*Task prompt:*
Look through the data below and return each line where "demo" appears.

*Data to process:*
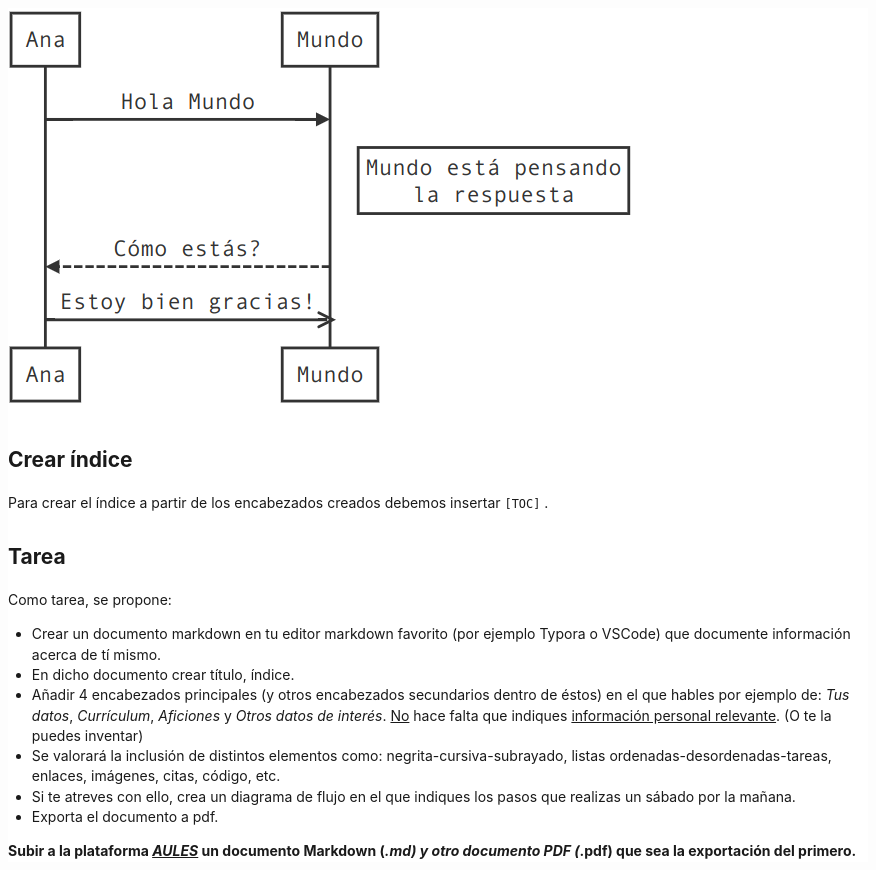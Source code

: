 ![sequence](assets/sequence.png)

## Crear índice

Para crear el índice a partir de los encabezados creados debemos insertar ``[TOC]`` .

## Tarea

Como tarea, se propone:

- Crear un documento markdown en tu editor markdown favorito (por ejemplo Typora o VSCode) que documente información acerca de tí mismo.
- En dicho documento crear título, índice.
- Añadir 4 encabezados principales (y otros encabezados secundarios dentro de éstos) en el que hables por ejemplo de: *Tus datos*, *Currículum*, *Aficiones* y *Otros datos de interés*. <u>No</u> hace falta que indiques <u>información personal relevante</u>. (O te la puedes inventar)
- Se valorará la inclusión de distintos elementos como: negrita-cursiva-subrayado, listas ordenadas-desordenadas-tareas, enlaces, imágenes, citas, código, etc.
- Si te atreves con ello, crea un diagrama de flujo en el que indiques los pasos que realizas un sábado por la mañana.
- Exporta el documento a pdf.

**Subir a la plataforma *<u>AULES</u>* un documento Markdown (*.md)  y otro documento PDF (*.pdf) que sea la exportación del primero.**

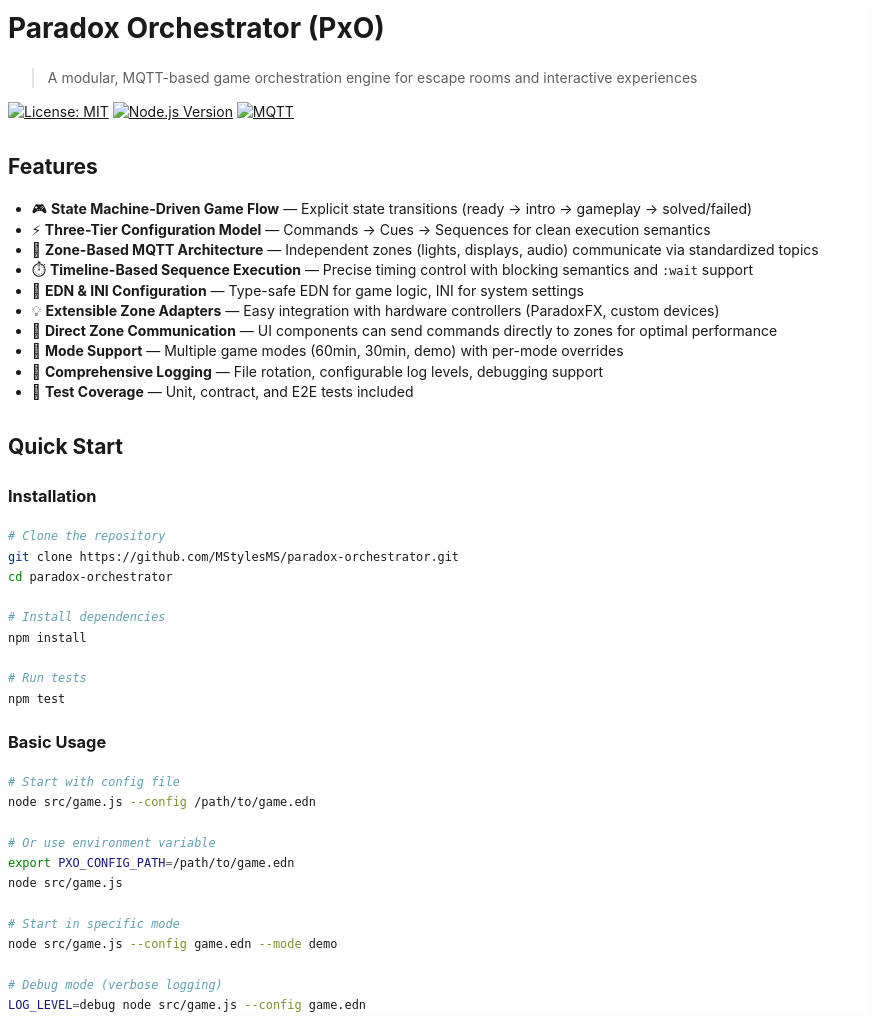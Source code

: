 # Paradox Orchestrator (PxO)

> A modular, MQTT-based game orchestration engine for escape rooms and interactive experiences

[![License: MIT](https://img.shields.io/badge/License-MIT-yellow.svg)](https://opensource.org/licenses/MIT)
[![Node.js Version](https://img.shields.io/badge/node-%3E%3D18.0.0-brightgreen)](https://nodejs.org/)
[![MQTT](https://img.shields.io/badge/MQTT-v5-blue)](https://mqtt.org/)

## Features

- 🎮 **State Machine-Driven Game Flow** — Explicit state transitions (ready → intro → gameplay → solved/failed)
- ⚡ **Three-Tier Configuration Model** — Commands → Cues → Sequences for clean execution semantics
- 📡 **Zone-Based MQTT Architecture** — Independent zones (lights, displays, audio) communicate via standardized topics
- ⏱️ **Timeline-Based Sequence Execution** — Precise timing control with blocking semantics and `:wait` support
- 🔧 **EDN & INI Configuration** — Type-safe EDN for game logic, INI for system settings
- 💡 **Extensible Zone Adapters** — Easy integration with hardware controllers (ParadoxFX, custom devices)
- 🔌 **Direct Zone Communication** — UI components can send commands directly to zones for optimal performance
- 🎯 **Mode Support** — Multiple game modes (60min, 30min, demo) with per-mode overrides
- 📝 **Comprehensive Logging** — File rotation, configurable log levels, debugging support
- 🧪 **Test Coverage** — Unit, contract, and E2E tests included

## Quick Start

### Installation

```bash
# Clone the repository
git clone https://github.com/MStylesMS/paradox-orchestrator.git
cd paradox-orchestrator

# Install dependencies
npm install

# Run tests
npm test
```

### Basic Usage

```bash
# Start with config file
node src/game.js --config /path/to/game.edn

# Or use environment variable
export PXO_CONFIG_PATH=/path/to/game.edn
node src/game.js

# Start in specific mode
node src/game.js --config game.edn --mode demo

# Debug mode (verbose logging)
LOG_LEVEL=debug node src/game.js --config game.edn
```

==

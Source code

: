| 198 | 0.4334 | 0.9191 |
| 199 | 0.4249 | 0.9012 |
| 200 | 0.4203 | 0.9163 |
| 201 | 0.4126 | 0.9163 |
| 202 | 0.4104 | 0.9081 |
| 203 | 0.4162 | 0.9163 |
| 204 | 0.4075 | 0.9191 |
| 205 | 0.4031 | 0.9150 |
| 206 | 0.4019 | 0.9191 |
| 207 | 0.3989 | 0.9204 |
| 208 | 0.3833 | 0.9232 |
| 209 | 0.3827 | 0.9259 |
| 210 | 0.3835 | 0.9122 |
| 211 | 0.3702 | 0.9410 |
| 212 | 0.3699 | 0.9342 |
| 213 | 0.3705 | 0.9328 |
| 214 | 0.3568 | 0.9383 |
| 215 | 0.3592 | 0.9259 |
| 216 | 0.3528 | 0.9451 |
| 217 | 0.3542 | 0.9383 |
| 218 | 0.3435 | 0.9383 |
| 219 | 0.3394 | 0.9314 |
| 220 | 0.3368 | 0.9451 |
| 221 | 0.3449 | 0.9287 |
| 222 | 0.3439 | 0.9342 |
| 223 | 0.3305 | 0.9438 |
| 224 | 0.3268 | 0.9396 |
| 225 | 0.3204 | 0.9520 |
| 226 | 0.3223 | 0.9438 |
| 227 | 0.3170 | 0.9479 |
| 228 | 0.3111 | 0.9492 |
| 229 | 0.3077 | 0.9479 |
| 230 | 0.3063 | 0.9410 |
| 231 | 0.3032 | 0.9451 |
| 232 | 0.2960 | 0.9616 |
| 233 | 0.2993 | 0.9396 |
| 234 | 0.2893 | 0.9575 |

--

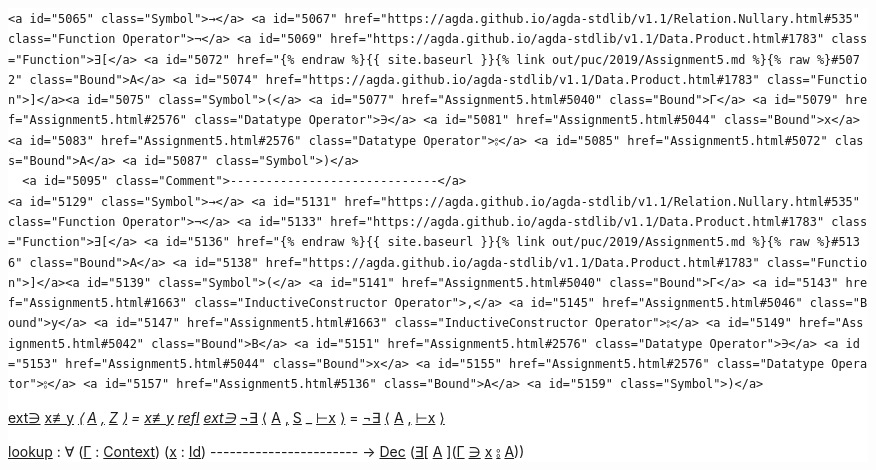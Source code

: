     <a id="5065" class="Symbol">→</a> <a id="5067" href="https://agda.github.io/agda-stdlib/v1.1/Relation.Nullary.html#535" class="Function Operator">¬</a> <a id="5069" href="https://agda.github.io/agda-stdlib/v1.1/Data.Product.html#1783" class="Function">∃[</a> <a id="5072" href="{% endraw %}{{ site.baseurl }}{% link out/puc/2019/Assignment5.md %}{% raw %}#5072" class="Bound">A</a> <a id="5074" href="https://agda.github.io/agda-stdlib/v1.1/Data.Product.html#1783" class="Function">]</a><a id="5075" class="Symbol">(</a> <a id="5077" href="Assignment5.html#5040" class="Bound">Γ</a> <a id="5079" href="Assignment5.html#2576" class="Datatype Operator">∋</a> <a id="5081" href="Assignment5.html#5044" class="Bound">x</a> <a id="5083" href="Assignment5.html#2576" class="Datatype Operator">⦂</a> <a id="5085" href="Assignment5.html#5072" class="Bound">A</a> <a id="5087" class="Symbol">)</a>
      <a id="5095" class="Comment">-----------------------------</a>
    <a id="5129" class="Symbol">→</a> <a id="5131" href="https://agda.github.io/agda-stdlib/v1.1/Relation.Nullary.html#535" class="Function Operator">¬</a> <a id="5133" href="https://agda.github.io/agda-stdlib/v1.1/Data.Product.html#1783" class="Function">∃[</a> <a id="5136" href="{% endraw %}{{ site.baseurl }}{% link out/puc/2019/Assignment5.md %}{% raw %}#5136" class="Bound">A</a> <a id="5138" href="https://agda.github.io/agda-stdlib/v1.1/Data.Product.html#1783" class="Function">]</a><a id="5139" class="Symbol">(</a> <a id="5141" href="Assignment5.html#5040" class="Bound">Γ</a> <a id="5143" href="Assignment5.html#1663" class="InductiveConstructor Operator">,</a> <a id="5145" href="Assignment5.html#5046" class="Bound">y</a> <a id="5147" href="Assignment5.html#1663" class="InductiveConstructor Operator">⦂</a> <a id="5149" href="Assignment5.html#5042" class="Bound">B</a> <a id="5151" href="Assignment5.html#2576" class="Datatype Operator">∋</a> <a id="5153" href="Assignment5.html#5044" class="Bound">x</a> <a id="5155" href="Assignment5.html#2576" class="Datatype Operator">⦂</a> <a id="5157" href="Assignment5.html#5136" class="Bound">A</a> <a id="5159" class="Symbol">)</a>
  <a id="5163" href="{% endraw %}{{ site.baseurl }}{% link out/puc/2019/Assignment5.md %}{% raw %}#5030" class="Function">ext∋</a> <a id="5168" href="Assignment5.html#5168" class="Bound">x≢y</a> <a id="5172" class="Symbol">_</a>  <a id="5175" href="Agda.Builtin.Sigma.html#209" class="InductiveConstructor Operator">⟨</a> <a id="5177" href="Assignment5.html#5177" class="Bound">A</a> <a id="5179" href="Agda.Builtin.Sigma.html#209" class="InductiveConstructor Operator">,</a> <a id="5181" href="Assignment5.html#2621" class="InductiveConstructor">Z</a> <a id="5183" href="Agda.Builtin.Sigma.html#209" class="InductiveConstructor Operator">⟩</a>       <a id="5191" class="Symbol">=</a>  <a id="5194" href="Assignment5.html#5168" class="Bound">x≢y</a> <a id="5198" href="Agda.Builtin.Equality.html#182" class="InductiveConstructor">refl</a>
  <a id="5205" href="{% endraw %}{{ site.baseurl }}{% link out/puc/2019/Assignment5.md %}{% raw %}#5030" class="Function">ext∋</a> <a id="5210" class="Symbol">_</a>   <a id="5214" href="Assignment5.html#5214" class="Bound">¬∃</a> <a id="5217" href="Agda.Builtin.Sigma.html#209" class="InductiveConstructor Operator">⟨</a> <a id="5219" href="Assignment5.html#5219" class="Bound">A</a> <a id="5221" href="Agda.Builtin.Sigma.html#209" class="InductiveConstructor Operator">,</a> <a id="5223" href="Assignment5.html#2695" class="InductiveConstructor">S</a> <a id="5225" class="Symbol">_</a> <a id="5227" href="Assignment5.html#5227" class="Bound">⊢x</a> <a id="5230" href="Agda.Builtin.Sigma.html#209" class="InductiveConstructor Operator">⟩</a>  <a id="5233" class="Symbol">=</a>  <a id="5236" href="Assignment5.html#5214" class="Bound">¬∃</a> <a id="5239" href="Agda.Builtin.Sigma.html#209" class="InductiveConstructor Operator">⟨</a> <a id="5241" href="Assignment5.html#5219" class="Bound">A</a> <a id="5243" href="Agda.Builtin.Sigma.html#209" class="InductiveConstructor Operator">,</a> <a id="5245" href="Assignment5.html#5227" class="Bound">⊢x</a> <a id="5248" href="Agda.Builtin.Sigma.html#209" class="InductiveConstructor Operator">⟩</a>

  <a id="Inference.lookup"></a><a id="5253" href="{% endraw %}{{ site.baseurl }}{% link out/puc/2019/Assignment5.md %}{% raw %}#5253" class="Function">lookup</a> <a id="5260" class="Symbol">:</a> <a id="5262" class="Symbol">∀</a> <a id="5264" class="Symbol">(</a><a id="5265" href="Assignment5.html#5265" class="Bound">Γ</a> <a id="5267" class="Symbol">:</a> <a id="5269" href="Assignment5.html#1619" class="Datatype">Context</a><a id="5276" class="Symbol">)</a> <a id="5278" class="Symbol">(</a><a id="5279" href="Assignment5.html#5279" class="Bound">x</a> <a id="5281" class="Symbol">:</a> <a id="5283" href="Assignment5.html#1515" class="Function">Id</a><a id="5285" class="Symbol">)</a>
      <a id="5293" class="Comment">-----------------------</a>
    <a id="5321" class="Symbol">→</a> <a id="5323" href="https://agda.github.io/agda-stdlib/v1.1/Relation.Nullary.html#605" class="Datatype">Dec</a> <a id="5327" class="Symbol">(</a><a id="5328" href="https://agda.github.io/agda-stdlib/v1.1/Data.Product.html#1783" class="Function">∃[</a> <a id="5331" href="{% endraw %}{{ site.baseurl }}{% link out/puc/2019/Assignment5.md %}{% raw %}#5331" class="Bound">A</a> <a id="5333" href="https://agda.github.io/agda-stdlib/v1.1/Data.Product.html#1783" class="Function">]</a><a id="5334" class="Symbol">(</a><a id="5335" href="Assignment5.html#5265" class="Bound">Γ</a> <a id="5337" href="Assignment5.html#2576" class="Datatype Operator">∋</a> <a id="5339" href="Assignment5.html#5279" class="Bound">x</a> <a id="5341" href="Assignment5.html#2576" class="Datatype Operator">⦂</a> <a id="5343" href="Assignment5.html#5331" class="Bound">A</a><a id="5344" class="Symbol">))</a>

*Worked solution:*
- 🎯 **Mode Support** — Multiple game modes (60min, 30min, demo) with per-mode overrides
node src/game.js --config game.edn --mode demo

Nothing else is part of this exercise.